Lo que conocemos como estado de Israel, o Israel a secas, es un engendro anglosajón, y no proviene de los judíos de la diáspora como pretende el sionismo.

La diáspora judía, es decir la expulsión de los judíos que vivían en Palestina en tiempos de la colonización romana fue obra del emperador Tito, que como castigo contra los judíos por haberse levantado contra el estado romano, los expulsa de sus tierras y produce lo que se llamó la diáspora, o sea la dispersión de los judíos por todo el mundo. De ahí proviene la idea del judío errante, y sobre todo la instalación de los judíos por Turquía, España, Dalmacia, la actual Croacia , Bosnia y Portugal.

En el siglo XVII, el protector de Inglaterra Oliverio Cromwell, comenzó a hablar de fundar un estado para los judíos, que comenzaban a molestar en Inglaterra, al intervenir en actividades económicas que distorsionaban los precios de ciertas mercancías. Pero a la muerte de Cromwell, el proyecto quedó olvidado, hasta que el primer ministro inglés Disaraeli, un judío practicante, se interesa por el tema, y la idea primigenia se vuelve a poner en circulación.

No es hasta el estallido del famoso caso Dreyfus en Francia que la idea comienza a fructificar en la cabeza de un periodista judío austríaco de nombre Teodoro Herzl, que es en realidad el fundador del sionismo, que se crea todo un movimiento sionista mundial, del cual forman parte algunos capitalistas ingleses y norteamericanos como el barón Hirsch, que compra grandes extensiones de tierra en Argentina a precios muy bajos y los vende a la Jewisch Colonization Asosiation, que luego vende a judíos rusos que huían de Rusia ante los pogromos (matanzas) del zarismo, y del multimillonario estadounidense John Rockefeller.

Recomiendo la lectura del libro Mis Gloriosos Hermanos del escritor Howard Fast, que explica en forma épica el levantamiento de los judíos contra el imperio romano.

Al finalizar la primera guerra mundial, el presidente de los EEUU Woodrow Wilson, un puritano, se retoma la idea de un «hogar judío en Palestina», y es en ese momento en que comienzan a llegar ante esa perspectiva, judíos de todo el mundo a tierras palestinas.

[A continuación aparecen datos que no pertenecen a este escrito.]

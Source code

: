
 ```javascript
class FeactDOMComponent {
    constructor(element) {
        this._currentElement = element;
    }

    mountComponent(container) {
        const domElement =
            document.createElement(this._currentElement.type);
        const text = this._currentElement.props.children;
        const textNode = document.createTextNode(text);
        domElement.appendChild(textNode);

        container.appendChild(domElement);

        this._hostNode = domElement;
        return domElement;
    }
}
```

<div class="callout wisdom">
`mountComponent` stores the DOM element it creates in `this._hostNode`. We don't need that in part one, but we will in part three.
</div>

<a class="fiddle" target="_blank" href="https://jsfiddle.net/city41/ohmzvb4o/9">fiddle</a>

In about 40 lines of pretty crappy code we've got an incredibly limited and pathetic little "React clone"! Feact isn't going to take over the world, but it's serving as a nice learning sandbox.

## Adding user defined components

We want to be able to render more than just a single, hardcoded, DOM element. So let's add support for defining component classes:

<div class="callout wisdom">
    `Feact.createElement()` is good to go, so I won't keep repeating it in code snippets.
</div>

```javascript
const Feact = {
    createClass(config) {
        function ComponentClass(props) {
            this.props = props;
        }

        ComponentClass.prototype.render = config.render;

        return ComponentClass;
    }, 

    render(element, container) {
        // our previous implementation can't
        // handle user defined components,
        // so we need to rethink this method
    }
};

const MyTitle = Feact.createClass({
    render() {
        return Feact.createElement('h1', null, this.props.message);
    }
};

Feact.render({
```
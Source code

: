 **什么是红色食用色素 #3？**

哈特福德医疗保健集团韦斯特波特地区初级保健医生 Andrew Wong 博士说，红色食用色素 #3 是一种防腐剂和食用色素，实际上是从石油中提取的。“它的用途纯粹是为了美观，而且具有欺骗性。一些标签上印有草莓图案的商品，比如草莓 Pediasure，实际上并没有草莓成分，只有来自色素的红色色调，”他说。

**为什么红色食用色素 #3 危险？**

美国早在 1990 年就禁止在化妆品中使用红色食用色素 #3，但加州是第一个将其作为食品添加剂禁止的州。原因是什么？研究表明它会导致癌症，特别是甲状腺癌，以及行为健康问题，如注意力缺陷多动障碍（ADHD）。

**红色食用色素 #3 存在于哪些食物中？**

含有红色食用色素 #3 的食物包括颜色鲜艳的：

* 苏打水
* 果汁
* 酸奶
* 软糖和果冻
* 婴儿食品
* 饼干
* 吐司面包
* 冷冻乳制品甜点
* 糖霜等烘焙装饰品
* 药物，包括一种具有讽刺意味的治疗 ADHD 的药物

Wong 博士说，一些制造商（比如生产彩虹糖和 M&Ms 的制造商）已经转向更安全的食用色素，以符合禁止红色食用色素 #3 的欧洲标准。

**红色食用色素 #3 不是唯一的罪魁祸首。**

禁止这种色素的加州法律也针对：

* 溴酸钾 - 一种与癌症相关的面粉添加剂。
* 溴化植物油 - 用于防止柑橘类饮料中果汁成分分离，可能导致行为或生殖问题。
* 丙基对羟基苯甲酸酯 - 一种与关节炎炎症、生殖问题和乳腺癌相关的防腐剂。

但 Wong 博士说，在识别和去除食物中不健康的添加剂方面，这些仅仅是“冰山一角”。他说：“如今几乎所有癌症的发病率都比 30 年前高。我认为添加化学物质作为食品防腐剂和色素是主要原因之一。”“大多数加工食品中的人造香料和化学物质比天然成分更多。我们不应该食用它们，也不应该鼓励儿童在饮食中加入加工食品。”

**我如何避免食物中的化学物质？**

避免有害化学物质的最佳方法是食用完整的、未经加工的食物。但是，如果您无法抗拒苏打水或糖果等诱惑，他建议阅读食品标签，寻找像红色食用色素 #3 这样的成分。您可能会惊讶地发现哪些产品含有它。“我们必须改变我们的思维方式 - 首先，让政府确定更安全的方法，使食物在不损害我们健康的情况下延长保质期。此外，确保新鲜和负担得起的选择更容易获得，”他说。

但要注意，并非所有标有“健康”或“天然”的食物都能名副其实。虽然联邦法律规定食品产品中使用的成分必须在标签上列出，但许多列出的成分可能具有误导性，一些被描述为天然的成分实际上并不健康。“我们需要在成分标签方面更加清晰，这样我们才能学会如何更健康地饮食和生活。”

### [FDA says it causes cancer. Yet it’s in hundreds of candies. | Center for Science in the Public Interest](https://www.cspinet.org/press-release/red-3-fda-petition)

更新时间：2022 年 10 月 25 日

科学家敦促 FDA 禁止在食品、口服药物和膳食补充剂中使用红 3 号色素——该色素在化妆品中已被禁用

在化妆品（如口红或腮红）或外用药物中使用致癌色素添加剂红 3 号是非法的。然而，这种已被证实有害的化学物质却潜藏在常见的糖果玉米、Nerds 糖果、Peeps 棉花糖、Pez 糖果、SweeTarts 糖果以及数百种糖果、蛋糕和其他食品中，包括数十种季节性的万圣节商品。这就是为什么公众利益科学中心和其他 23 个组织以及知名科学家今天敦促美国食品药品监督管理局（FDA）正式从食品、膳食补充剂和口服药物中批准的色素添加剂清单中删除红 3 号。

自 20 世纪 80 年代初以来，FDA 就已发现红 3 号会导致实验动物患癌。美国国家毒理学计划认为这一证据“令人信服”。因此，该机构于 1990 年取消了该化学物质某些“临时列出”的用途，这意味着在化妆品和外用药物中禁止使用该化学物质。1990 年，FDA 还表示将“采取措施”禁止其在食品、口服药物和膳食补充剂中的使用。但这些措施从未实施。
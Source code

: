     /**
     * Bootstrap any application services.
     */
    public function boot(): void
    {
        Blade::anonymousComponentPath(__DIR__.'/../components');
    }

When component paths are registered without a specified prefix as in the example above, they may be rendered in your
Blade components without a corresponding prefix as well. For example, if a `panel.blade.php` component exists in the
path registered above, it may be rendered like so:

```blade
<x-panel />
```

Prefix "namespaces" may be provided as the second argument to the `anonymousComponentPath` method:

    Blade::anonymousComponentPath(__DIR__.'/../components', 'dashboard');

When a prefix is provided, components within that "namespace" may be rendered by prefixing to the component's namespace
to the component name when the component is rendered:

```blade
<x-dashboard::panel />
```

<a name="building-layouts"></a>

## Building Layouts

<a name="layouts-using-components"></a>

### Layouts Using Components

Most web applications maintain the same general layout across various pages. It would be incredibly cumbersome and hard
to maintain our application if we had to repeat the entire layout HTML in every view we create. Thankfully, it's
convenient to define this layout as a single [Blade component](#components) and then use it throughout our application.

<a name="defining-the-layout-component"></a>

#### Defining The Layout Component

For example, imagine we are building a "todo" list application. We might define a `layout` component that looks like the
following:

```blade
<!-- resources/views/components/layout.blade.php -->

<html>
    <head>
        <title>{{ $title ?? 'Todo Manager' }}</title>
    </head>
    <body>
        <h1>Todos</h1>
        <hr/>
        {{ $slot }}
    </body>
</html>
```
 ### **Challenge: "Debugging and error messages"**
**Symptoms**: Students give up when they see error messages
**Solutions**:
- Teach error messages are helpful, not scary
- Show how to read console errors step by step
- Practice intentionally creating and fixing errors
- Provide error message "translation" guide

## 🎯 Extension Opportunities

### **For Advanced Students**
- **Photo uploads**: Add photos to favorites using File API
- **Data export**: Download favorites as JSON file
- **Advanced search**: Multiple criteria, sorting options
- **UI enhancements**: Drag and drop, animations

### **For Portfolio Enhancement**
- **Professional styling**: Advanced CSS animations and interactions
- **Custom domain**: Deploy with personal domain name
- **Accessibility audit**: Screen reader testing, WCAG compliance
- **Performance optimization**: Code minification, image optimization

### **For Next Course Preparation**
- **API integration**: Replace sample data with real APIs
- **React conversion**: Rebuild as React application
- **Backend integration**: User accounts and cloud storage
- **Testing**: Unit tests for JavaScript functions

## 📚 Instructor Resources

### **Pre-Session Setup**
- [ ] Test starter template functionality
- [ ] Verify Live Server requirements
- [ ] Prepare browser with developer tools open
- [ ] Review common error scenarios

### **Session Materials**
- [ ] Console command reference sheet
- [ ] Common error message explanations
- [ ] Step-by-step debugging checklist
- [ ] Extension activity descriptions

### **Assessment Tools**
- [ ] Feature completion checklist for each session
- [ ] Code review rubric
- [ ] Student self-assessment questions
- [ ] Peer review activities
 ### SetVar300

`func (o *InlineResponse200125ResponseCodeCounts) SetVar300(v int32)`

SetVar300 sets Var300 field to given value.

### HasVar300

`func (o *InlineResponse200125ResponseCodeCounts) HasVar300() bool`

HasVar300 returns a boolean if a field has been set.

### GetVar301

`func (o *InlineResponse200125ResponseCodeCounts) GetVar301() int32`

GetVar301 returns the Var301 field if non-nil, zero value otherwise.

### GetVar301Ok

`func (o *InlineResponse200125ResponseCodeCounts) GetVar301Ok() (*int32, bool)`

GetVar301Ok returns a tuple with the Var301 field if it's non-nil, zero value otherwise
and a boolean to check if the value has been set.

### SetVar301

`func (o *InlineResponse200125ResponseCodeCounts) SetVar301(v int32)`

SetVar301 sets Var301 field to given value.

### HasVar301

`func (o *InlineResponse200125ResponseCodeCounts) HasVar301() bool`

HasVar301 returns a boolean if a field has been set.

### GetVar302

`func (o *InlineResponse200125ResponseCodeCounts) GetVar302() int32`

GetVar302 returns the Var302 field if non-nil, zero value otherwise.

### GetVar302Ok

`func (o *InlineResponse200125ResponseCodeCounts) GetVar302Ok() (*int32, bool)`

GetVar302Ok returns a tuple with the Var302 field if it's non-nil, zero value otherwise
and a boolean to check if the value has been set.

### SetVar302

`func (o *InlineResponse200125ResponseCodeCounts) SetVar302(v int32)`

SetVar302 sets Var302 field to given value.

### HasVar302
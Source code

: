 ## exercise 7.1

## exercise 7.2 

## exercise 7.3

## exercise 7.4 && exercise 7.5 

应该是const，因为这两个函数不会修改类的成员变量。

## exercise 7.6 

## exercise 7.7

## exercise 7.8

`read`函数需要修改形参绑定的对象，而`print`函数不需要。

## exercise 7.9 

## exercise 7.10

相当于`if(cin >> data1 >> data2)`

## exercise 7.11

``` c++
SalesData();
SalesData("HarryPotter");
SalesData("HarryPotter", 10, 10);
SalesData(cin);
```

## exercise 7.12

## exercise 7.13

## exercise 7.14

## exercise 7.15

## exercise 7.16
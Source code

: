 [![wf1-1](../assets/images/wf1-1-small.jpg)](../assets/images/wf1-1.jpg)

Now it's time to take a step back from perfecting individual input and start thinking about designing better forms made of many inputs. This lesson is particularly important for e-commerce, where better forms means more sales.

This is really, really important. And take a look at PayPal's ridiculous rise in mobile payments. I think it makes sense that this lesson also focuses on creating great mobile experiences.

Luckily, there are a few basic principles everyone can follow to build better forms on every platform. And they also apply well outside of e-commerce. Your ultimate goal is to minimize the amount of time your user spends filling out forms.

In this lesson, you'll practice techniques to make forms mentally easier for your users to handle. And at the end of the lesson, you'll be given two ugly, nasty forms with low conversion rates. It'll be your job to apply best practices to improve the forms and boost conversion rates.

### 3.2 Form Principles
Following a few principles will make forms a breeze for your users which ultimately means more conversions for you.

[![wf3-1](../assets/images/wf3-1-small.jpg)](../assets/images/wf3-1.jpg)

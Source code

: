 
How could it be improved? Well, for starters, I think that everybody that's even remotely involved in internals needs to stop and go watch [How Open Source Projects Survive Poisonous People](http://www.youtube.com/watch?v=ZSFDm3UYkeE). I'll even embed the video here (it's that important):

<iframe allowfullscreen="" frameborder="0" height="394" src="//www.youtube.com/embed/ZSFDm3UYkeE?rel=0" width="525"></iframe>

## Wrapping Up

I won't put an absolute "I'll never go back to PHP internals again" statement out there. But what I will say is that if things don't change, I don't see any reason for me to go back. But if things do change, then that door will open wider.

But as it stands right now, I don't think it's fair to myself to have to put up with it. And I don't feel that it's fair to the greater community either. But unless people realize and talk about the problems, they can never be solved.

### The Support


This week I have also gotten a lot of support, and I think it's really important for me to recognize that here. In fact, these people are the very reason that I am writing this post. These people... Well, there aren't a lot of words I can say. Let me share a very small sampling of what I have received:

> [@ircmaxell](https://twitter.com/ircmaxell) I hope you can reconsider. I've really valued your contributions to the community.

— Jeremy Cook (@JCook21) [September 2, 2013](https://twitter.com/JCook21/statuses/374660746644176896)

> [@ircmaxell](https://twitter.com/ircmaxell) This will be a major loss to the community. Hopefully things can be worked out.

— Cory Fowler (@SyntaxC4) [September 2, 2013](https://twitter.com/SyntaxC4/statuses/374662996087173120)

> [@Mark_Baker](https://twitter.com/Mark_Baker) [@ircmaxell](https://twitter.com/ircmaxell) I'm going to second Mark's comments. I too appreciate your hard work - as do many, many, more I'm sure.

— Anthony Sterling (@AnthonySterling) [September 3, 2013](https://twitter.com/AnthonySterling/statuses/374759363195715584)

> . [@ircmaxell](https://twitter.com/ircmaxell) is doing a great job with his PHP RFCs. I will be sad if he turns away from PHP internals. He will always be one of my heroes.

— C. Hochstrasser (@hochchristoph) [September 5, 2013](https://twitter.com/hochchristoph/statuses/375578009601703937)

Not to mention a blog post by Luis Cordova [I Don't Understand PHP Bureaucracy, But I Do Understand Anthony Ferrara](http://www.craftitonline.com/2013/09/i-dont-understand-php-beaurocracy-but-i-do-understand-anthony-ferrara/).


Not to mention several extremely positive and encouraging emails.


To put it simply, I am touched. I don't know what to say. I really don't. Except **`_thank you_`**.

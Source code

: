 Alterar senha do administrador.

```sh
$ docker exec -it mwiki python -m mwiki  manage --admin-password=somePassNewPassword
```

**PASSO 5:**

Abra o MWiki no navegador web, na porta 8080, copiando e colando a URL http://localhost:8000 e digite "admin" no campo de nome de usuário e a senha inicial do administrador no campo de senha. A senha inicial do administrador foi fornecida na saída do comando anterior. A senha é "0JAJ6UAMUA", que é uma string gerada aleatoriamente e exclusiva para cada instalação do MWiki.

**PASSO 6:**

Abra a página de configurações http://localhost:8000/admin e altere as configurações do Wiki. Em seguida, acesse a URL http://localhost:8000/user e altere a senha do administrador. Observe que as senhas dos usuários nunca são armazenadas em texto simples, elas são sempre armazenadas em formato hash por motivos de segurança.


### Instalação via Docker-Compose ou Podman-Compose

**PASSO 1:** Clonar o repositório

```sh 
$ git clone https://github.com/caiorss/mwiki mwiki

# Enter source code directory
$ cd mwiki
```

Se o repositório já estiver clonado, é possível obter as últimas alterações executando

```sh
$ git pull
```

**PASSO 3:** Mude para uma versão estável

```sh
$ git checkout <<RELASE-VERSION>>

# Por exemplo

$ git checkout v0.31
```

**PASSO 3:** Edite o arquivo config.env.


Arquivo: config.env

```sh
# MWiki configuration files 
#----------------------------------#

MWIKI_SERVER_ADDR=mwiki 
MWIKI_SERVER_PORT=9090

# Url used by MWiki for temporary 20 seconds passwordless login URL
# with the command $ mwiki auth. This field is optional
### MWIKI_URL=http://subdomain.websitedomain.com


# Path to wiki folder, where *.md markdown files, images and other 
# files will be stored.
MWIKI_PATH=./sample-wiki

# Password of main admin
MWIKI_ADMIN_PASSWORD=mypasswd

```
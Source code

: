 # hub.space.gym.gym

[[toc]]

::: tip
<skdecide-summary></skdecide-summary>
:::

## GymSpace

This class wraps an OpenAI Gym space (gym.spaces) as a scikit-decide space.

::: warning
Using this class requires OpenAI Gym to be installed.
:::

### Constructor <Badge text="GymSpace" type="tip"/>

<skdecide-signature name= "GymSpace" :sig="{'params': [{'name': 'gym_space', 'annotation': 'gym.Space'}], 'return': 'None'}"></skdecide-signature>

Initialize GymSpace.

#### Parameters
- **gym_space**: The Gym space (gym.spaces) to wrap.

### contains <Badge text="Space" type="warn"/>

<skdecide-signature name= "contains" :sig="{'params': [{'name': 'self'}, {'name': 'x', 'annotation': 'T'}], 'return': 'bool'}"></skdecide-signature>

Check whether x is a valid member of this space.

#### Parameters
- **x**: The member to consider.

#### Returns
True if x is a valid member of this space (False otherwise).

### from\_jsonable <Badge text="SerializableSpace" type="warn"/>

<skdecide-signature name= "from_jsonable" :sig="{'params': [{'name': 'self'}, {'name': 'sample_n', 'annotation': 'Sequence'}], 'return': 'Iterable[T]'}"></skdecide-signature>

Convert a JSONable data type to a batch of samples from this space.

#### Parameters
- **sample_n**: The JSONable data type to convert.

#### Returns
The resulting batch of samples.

Es obvio que el estado de Israel es un proyecto anglosajón imperialista, introducido en Medio Oriente ante la disolución del imperio otomano, y la aparición en el mapa de nuevos estados árabes, como un elemento de control, vigilancia y finalmente de agresión contra esos países.

Pero la creación del estado de Israel, que fue el origen del conflicto árabe israelí, se funda en una serie de falsos mitos que el sionismo aprovecha a fondo.

Uno de ellos es la utilización de una lengua muerta como el hebreo como idioma nacional israelí, para lo cual utilizan caracteres arameos, otra lengua muerta, y obligan al uso de esa lengua totalmente artificial. La lengua de los judíos de la diáspora, es la lengua de los países de donde venían, y sobre todo del yidisch, que es una deformación del alemán, y era el idioma que hablaban los judíos rusos, polacos y alemanes, y hay una profusa literatura en esa lengua. Escritores judíos en yidisch como Sholem Aleijem o Sholem Asch o Javel Katz escribieron toda su obra en yidisch.

Otro de los mitos que se utilizaron por los sionistas es el del holocausto en los campos de concentración. Los campos existieron y fueron exterminados millones de judíos, gitanos y comunistas de toda clase de nacionalidades, como así también prisioneros soviéticos. Esto se oculta por los sionistas, que negociaron con los nazis quien moría y quien se salvaba porque pagando lo que los nazis pedían los judíos ricos podían salir airosos. También ocultan qu el estado sionista se quedó con las indemnizaciones que Alemania pagó por los judíos exterminados, y que los judíos etíopes (falachas) que son negros son tratados como lo hacen los EEUU con «sus» negros.

En este momento la entidad sionista se ha propuesto incorporar toda Cisjordania a su territorio usurpado a los palestinos, lo que incluye el valle del río Jordán y el mismo río, dejando a los palestinos el sobrante, que es un territorio discontinuo, al estilo de los bantustanes del apartheid sudafricano, y esto es sin duda para los países árabes del entorno de la entidad sionista un «casus belli».

El movimiento Hamás, el partido Hezbollah y su milicia y sobre todo Irán no permitirán tamaño atropello, y el llamado estado de Israel entrará en el ocaso definitivo pasando a la historia. Es el final de 75 años de opresión contra el pueblo palestino.